Training with Weights & Biases:

# Enable W&B logging (requires: pip install wandb)
python -m turret_rl.agents.train_sac --wandb --timesteps 1000000

# Specify project and entity
python -m turret_rl.agents.train_sac --wandb \
    --wandb-project my-turret-project \
    --wandb-entity my-username

# Custom run name
python -m turret_rl.agents.train_sac --wandb \
    --wandb-run-name "sac-single-shot-v1"

Monitor training:

# TensorBoard
tensorboard --logdir turret_rl/models/turret_sac/logs/

# Or view on Weights & Biases dashboard (if --wandb enabled)
# URL will be printed at start of training

Training with PPO (Alternative)

The environment also supports PPO training (legacy approach):

# Basic PPO training
python -m turret_rl.agents.train_ppo --timesteps 1000000

# PPO with custom hyperparameters
python -m turret_rl.agents.train_ppo --n-envs 8 --lr 1e-4 --no-normalize

Note: SAC is recommended over PPO for this environment due to better sample efficiency and exploration.

Demo

# Run demo with default model (Linux/original)
python demo/run_demo.py                          # Run demo, save video
python demo/run_demo.py --episodes 10            # More episodes
python demo/run_demo.py --no-video               # Stats only

# macOS users: Use Mac-compatible model
python demo/run_demo.py --model turret_rl/models/turret_sac/turret_sac_mac_clean.zip
python demo/run_demo.py --model turret_rl/models/turret_sac/turret_sac_mac_clean.zip --episodes 10

# Note: If video rendering hangs on macOS, use --no-video flag
python demo/run_demo.py --no-video --episodes 10

Pre-trained models:

Linux/Original: turret_rl/models/turret_sac/turret_sac_final.zip (trained with NumPy 2.3.5)
macOS Compatible: turret_rl/models/turret_sac/turret_sac_mac_clean.zip (works with NumPy 1.x)

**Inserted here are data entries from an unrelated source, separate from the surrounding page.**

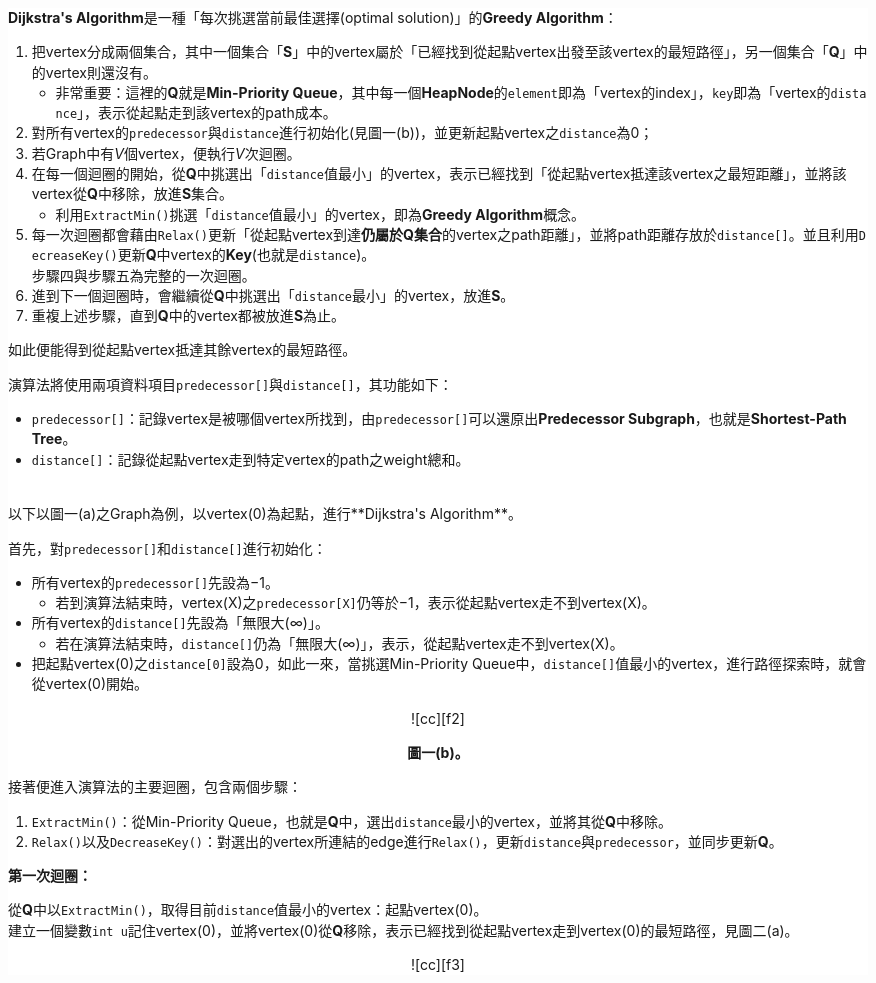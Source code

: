 
**Dijkstra's Algorithm**是一種「每次挑選當前最佳選擇(optimal solution)」的**Greedy Algorithm**：

1. 把vertex分成兩個集合，其中一個集合「**S**」中的vertex屬於「已經找到從起點vertex出發至該vertex的最短路徑」，另一個集合「**Q**」中的vertex則還沒有。
    * 非常重要：這裡的**Q**就是**Min-Priority Queue**，其中每一個**HeapNode**的`element`即為「vertex的index」，`key`即為「vertex的`distance`」，表示從起點走到該vertex的path成本。 
2. 對所有vertex的`predecessor`與`distance`進行初始化(見圖一(b))，並更新起點vertex之`distance`為$0$；
3. 若Graph中有$V$個vertex，便執行$V$次迴圈。  
4. 在每一個迴圈的開始，從**Q**中挑選出「`distance`值最小」的vertex，表示已經找到「從起點vertex抵達該vertex之最短距離」，並將該vertex從**Q**中移除，放進**S**集合。
    * 利用`ExtractMin()`挑選「`distance`值最小」的vertex，即為**Greedy Algorithm**概念。 
5. 每一次迴圈都會藉由`Relax()`更新「從起點vertex到達**仍屬於Q集合**的vertex之path距離」，並將path距離存放於`distance[]`。並且利用`DecreaseKey()`更新**Q**中vertex的**Key**(也就是`distance`)。  
步驟四與步驟五為完整的一次迴圈。
6. 進到下一個迴圈時，會繼續從**Q**中挑選出「`distance`最小」的vertex，放進**S**。
7. 重複上述步驟，直到**Q**中的vertex都被放進**S**為止。  

如此便能得到從起點vertex抵達其餘vertex的最短路徑。

演算法將使用兩項資料項目`predecessor[]`與`distance[]`，其功能如下：

* `predecessor[]`：記錄vertex是被哪個vertex所找到，由`predecessor[]`可以還原出**Predecessor Subgraph**，也就是**Shortest-Path Tree**。
* `distance[]`：記錄從起點vertex走到特定vertex的path之weight總和。

</br>
以下以圖一(a)之Graph為例，以vertex(0)為起點，進行**Dijkstra's Algorithm**。

首先，對`predecessor[]`和`distance[]`進行初始化：

* 所有vertex的`predecessor[]`先設為$-1$。
    * 若到演算法結束時，vertex(X)之`predecessor[X]`仍等於$-1$，表示從起點vertex走不到vertex(X)。
* 所有vertex的`distance[]`先設為「無限大($\infty$)」。
    * 若在演算法結束時，`distance[]`仍為「無限大($\infty$)」，表示，從起點vertex走不到vertex(X)。
* 把起點vertex(0)之`distance[0]`設為$0$，如此一來，當挑選Min-Priority Queue中，`distance[]`值最小的vertex，進行路徑探索時，就會從vertex(0)開始。


<center>
![cc][f2]

**圖一(b)。**
</center>

接著便進入演算法的主要迴圈，包含兩個步驟：


1. `ExtractMin()`：從Min-Priority Queue，也就是**Q**中，選出`distance`最小的vertex，並將其從**Q**中移除。
2. `Relax()`以及`DecreaseKey()`：對選出的vertex所連結的edge進行`Relax()`，更新`distance`與`predecessor`，並同步更新**Q**。


**第一次迴圈：**

從**Q**中以`ExtractMin()`，取得目前`distance`值最小的vertex：起點vertex(0)。  
建立一個變數`int u`記住vertex(0)，並將vertex(0)從**Q**移除，表示已經找到從起點vertex走到vertex(0)的最短路徑，見圖二(a)。


<center>
![cc][f3]


[f1]: https://github.com/alrightchiu/SecondRound/blob/master/content/Algorithms%20and%20Data%20Structures/Graph%20series/ShortestPath_fig/SingleSource_Dijkstra/f1.png?raw=true
[f2]: https://github.com/alrightchiu/SecondRound/blob/master/content/Algorithms%20and%20Data%20Structures/Graph%20series/ShortestPath_fig/SingleSource_Dijkstra/f2.png?raw=true
[f3]: https://github.com/alrightchiu/SecondRound/blob/master/content/Algorithms%20and%20Data%20Structures/Graph%20series/ShortestPath_fig/SingleSource_Dijkstra/f3.png?raw=true
[f4]: https://github.com/alrightchiu/SecondRound/blob/master/content/Algorithms%20and%20Data%20Structures/Graph%20series/ShortestPath_fig/SingleSource_Dijkstra/f4.png?raw=true
[f5]: https://github.com/alrightchiu/SecondRound/blob/master/content/Algorithms%20and%20Data%20Structures/Graph%20series/ShortestPath_fig/SingleSource_Dijkstra/f5.png?raw=true
[f6]: https://github.com/alrightchiu/SecondRound/blob/master/content/Algorithms%20and%20Data%20Structures/Graph%20series/ShortestPath_fig/SingleSource_Dijkstra/f6.png?raw=true
[f7]: https://github.com/alrightchiu/SecondRound/blob/master/content/Algorithms%20and%20Data%20Structures/Graph%20series/ShortestPath_fig/SingleSource_Dijkstra/f7.png?raw=true
[f8]: https://github.com/alrightchiu/SecondRound/blob/master/content/Algorithms%20and%20Data%20Structures/Graph%20series/ShortestPath_fig/SingleSource_Dijkstra/f8.png?raw=true
[f9]: https://github.com/alrightchiu/SecondRound/blob/master/content/Algorithms%20and%20Data%20Structures/Graph%20series/ShortestPath_fig/SingleSource_Dijkstra/f9.png?raw=true
[f10]: https://github.com/alrightchiu/SecondRound/blob/master/content/Algorithms%20and%20Data%20Structures/Graph%20series/ShortestPath_fig/SingleSource_Dijkstra/f10.png?raw=true
[f11]: https://github.com/alrightchiu/SecondRound/blob/master/content/Algorithms%20and%20Data%20Structures/Graph%20series/ShortestPath_fig/SingleSource_Dijkstra/f11.png?raw=true
[f12]: https://github.com/alrightchiu/SecondRound/blob/master/content/Algorithms%20and%20Data%20Structures/Graph%20series/ShortestPath_fig/SingleSource_Dijkstra/f12.png?raw=true
[f13]: https://github.com/alrightchiu/SecondRound/blob/master/content/Algorithms%20and%20Data%20Structures/Graph%20series/ShortestPath_fig/SingleSource_Dijkstra/f13.png?raw=true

Converting Models Between Platforms:

If you trained a model on Linux and need to run it on macOS (or vice versa), use the conversion script:

# Convert Linux model to Mac-compatible version
python convert_weights_only.py

# This will create turret_sac_mac_clean.zip from turret_sac_final.zip

Interactive Testing

Test the environment directly in Python:

import gymnasium as gym
from turret_rl.envs.turret_env import TurretEnv

# Create environment
env = TurretEnv(render_mode='rgb_array')

# Run random agent
obs, info = env.reset()
for _ in range(100):
    # Random action
    action = env.action_space.sample()
    obs, reward, terminated, truncated, info = env.step(action)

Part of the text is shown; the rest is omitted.